• **Requirement**
Lines before the one containing "LOGO sign agreement & 0.60 \\" are left out; return that line and all lines after it, exactly, through the end of the records below.

• **Recorded information**
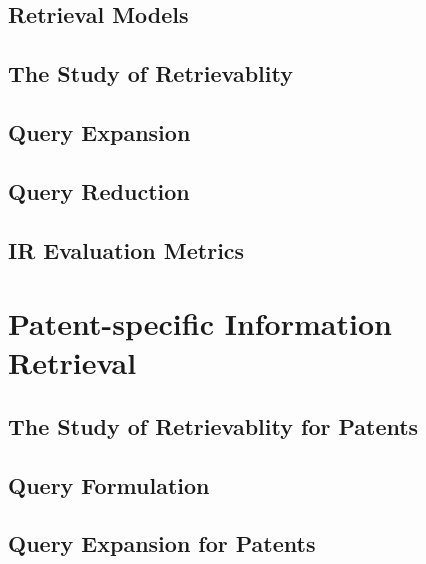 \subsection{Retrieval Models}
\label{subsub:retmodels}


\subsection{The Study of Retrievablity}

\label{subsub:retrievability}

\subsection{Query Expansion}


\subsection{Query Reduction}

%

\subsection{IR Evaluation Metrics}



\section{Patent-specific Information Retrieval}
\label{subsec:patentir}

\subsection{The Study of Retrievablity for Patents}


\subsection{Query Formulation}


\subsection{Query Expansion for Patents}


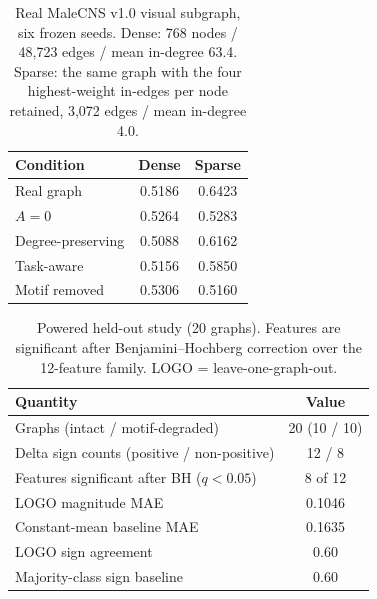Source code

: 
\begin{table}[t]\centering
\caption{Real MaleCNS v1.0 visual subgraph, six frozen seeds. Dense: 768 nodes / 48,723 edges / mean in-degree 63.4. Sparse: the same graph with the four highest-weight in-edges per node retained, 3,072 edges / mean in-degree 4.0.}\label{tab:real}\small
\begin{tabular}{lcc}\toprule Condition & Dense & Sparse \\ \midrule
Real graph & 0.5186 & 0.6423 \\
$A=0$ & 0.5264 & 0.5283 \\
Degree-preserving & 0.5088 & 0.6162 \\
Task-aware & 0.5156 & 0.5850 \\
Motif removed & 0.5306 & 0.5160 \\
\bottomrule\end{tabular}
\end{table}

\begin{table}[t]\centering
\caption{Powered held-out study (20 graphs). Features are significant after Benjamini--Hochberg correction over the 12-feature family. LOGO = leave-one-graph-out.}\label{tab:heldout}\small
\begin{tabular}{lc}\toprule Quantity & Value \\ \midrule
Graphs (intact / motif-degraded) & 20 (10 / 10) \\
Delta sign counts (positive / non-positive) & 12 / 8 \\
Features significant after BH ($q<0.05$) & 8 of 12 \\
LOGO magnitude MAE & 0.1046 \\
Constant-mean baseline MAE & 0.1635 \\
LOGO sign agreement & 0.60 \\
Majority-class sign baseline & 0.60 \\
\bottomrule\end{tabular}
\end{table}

• **Result**
LOGO sign agreement & 0.60 \\
Majority-class sign baseline & 0.60 \\
\bottomrule\end{tabular}
\end{table}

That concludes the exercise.